Salib membuktikan bahwa keadilan Allah ditegakkan tanpa menghapus kasih-Nya. Setiap kali kita memandang kepada Kristus, kita dapat bersyukur seperti Daud: “Aku hendak bersyukur kepada TUHAN karena keadilan-Nya.”

e. Nyanyikan Pujian sebagai Tindakan Iman

Jadikan mazmur ini pola hidup: menyembah bahkan ketika belum melihat jawaban doa. Pujian yang lahir dari iman adalah persembahan yang berkenan di hadapan Allah.

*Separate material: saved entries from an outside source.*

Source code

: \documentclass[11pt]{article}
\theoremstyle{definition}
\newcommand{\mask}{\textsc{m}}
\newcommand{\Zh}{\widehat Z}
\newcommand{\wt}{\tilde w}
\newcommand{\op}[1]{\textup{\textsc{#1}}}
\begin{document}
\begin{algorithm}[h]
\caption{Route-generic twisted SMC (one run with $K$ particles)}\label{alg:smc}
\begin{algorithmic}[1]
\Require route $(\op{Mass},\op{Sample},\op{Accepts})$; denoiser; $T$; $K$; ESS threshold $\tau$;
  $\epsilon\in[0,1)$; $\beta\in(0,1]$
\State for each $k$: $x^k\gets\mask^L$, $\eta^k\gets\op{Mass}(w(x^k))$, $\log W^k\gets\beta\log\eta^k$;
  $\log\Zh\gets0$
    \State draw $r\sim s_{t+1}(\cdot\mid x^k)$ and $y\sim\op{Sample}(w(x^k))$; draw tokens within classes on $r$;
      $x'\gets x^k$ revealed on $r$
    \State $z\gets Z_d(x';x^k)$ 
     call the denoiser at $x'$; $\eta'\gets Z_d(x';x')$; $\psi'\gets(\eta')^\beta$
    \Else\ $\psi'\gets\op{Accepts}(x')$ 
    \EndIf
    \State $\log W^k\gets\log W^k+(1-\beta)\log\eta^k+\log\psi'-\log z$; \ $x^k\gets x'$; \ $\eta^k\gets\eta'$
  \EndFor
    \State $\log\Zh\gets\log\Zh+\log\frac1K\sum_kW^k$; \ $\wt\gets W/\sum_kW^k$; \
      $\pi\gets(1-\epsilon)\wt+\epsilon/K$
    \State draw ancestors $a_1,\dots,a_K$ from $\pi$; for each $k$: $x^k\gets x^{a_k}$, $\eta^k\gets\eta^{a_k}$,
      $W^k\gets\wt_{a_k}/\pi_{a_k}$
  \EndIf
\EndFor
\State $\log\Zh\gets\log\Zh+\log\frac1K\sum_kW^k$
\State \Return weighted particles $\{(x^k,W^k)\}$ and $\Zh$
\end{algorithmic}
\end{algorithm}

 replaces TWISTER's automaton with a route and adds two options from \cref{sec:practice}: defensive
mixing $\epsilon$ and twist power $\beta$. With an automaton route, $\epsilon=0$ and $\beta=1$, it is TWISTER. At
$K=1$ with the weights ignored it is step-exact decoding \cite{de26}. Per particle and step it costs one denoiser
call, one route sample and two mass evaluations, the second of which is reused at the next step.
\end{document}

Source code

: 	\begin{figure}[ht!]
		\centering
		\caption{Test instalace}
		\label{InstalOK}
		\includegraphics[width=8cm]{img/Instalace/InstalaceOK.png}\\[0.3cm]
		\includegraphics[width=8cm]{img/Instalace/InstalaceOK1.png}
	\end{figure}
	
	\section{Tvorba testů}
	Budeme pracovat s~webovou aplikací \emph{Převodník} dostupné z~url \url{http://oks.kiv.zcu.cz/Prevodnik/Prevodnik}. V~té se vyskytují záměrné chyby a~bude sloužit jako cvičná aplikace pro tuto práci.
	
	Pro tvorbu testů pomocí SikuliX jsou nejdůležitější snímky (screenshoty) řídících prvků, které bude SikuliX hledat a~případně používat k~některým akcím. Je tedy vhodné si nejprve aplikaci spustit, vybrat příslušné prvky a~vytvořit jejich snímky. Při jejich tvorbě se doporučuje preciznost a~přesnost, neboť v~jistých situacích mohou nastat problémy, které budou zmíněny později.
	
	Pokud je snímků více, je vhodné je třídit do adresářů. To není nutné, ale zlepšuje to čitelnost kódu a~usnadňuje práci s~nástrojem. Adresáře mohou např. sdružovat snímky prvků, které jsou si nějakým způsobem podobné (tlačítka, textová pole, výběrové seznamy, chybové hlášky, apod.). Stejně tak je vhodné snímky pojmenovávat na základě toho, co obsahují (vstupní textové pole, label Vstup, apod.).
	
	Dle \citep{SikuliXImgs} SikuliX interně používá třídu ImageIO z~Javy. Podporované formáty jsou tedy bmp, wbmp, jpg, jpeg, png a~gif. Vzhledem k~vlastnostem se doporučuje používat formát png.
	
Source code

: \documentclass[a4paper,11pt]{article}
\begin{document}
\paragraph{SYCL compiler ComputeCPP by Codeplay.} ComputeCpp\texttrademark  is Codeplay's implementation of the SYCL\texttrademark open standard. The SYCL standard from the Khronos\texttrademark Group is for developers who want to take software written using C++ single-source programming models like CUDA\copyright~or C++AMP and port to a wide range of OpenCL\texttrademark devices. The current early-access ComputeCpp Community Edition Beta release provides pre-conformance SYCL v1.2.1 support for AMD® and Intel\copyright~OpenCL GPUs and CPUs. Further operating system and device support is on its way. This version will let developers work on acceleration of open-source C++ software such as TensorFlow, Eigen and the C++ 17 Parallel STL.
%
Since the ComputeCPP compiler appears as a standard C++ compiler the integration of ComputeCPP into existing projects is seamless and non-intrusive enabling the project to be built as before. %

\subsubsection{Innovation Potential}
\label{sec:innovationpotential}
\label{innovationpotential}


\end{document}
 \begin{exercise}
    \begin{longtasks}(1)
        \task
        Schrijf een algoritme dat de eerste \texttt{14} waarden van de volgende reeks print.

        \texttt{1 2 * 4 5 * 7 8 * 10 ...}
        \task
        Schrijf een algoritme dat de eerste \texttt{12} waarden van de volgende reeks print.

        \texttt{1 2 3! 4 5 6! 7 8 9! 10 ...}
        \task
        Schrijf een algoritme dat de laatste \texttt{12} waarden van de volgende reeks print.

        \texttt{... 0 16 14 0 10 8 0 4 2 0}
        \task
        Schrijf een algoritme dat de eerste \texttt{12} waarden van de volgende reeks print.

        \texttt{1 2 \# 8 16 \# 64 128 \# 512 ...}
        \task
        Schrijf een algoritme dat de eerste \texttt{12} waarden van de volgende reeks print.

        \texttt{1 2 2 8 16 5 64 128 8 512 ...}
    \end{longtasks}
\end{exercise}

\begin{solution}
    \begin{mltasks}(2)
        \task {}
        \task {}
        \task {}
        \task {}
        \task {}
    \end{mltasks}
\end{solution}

9. Gereja Sebagai Komunitas yang Memuji Keadilan Allah

Gereja bukan sekadar tempat ibadah, melainkan komunitas yang menyatakan keadilan dan kemuliaan Allah di dunia ini.
Ketika gereja hidup dalam kekudusan, kasih, dan kebenaran, dunia dapat melihat cerminan dari Allah yang adil.

Abraham Kuyper menulis:

“Tidak ada satu inci pun dalam seluruh wilayah kehidupan manusia di mana Kristus tidak berkata: ‘Milik-Ku.’”

Artinya, keadilan Allah tidak hanya berlaku dalam penghakiman akhir, tetapi juga harus menjadi pola hidup umat Allah dalam dunia sekarang.

10. Penutup: Dari Mazmur Daud ke Nyanyian Gereja Kekal

Mazmur 7:17 bukan hanya penutup dari doa Daud, tetapi juga awal dari penyembahan kekal yang akan berlanjut di surga.

Setiap orang percaya yang ditebus oleh darah Kristus akan menyanyi bersama Daud dan para malaikat:

“Sebab TUHAN adalah Allah yang adil, Ia mengasihi keadilan; orang yang tulus akan memandang wajah-Nya.” (Mazmur 11:7)

Ketika kita menyanyikan pujian kepada Allah yang adil, kita sedang melatih hati untuk memandang kepada hari di mana keadilan-Nya akan dinyatakan sepenuhnya.

Soli Deo Gloria — segala kemuliaan bagi Allah yang adil, kudus, dan penuh kasih.